山田航 「現代歌人ファイル」 感想の注意書きです。

yuifall.hatenablog.com

笹井宏之 

bokutachi.hatenadiary.jp

ねむらないただ一本の樹となってあなたのワンピースに実を落とす

 

 この人の言葉って本当にきれいだな。解説にも「真っ白な幻想世界」とあるのですが、白い部屋のイメージです。私は、もしかしたらこの人がすでに亡くなっていることを知ってから歌に出会ったからそう感じるのかもしれません。すごく中性的な(というか性別を感じさせない)歌が多い中で、「あなたのワンピース」と相手が女性であることを示唆するこの歌が新鮮で心に残ります。ワンピースに実が落ちるんだから、彼女は樹の下で眠っているのかもしれないと思いました。僕はねむらない樹で、彼女を下に眠らせて、彼女を起こさないようにそっと実を落とすのかなって。

 

集めてはしかたないねとつぶやいて燃やす林間学校だより

 

みんなさかな、みんな責任感、みんな再結成されたバンドのドラム

 

 この言葉はどこから来るんだろうって思わせます。歌集『えーえんとくちから』の解説で、穂村弘がこう書いていました。

 

私やあなたや樹や手紙や風や自転車やまくらや海の魂が等価だという感覚。それは笹井の歌に特異な存在感を与えている。何故なら、近代以降の短歌は基本的に一人称の詩型であり、ただ一人の<私>を起点として世界を見ることを最大の特徴としてきたからだ。(中略)そんな<私>中心の短歌に慣れていた私は笹井の歌に出会って驚いた。「みんな」がいて「私」がいない。しかも、「みんな再結成されたバンドのドラム」だって?近代の和歌革新運動を経た歌人たちは、誰もが「<私>は新結成されたバンドのボーカル」だと思っていたんじゃないか(近代にはバンドやボーカルって言葉はないけれど)。

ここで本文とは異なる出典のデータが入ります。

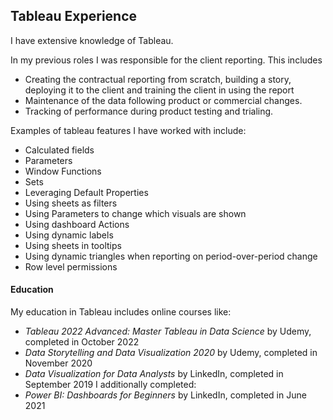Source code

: ## Tableau Experience



I have extensive knowledge of Tableau.

In my previous roles I was responsible for the client reporting. This includes
- Creating the contractual reporting from scratch, building a story, deploying it to the client and training the client in using the report
- Maintenance of the data following product or commercial changes.
- Tracking of performance during product testing and trialing.  

Examples of tableau features I have worked with include:
- Calculated fields
- Parameters
- Window Functions
- Sets
- Leveraging Default Properties
- Using sheets as filters
- Using Parameters to change which visuals are shown
- Using dashboard Actions
- Using dynamic labels
- Using sheets in tooltips
- Using dynamic triangles when reporting on period-over-period change
- Row level permissions

#### Education

My education in Tableau includes online courses like:
- *Tableau 2022 Advanced: Master Tableau in Data Science* by Udemy, completed in October 2022
- *Data Storytelling and Data Visualization 2020* by Udemy, completed in November 2020
- *Data Visualization for Data Analysts* by LinkedIn, completed in September 2019
I additionally completed:
- *Power BI: Dashboards for Beginners* by LinkedIn, completed in June 2021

(中略)笹井ワールドにおける魂の等価性と私が感じるものは、一体どこからくるのだろう。

 

 山田航も、

 

これらの歌の中には基本的に作者自身の自己像は登場しない。作中主体らしき人物はいても、それは誰とでも代替可能な「Nobody」である。不条理の世界の中で<私>が消失してゆく世界観は、ある種のシュールレアリズムにも似ている。

 

と書いています。<私>は誰とでも交換可能、魂は何者とも等価であるという感覚、そこからこの優しくもどこか切ない、美しい言葉が生まれてくるのかもしれません。